It wasn’t all dragon eggs and cod pieces at the local Renaissance faire. A plague doctor, il medico della peste, stalked the town (when not queuing for the mermaids and sipping forest fruit mead through a straw).
These “community doctors” wore beak masks, maschera dello speziale, filled with flower petals, burning incense or aromatic herbs, to protect against the miasmas or “bad air” thought to cause infection. The eyes of the masks were made of glass to block face-to-face contact. Some wore coats covered in wax.
The municipal doctors, contracted out from town to town and quarantined when not on the job, bloodlet their patients, although one, Nostradamus, discouraged the practice. Others placed frogs and leeches on the bubonic buboes “to rebalance the humors.” Still others, denied tenure and kicked off their grants, recommended isolating the sick, imposing broad cordon sanitaire, and exterminating rats.

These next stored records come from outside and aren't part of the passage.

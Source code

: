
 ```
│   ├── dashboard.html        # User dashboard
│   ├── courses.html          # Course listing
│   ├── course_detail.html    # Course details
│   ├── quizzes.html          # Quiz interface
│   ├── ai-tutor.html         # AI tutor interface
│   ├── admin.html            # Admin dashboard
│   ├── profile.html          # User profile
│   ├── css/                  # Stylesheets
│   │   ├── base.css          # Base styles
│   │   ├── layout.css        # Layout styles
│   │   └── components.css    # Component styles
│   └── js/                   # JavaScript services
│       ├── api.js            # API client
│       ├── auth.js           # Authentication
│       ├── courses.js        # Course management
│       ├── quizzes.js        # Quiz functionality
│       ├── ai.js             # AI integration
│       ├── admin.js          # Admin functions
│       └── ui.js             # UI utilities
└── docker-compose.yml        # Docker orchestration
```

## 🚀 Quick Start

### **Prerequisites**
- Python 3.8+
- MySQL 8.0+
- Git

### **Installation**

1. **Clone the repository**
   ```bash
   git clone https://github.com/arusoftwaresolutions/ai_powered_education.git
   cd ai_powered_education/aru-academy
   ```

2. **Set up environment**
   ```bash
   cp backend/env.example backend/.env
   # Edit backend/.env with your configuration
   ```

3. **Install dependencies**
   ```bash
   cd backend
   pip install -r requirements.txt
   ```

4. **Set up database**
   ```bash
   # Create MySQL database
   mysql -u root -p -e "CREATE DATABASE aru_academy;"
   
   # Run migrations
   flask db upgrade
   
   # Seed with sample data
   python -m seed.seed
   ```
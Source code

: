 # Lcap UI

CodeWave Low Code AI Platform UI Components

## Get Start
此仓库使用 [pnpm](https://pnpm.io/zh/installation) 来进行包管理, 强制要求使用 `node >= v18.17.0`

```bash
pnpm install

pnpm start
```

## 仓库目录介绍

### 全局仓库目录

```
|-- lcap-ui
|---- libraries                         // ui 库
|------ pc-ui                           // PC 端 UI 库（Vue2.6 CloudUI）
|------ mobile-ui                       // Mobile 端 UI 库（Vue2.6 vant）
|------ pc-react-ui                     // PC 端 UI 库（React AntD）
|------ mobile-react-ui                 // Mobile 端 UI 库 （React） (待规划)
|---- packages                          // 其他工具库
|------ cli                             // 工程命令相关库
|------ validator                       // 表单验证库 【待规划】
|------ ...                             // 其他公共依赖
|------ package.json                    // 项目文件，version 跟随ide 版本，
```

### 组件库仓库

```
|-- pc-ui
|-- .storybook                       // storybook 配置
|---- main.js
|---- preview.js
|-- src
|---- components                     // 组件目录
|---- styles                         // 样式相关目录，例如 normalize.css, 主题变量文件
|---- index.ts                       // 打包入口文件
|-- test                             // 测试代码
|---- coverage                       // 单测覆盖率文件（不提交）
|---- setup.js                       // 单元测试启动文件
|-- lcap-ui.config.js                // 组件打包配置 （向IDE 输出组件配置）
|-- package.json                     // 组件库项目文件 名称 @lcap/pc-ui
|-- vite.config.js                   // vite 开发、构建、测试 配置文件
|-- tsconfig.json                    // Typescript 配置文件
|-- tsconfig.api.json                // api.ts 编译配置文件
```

Sheldon Watts, channeling Foucault, described the new public health as a means of social control, but noted several Carnival-like reversals,
Yet in their rush to save themselves by flight, Florentine magistrates worried that the common people left behind would seize control of the city; the fear was perhaps justified. In the summer of 1378 when factional disputes temporarily immobilized the Florentine elite, rebellious woolworkers won control of the government and remained in power for several months.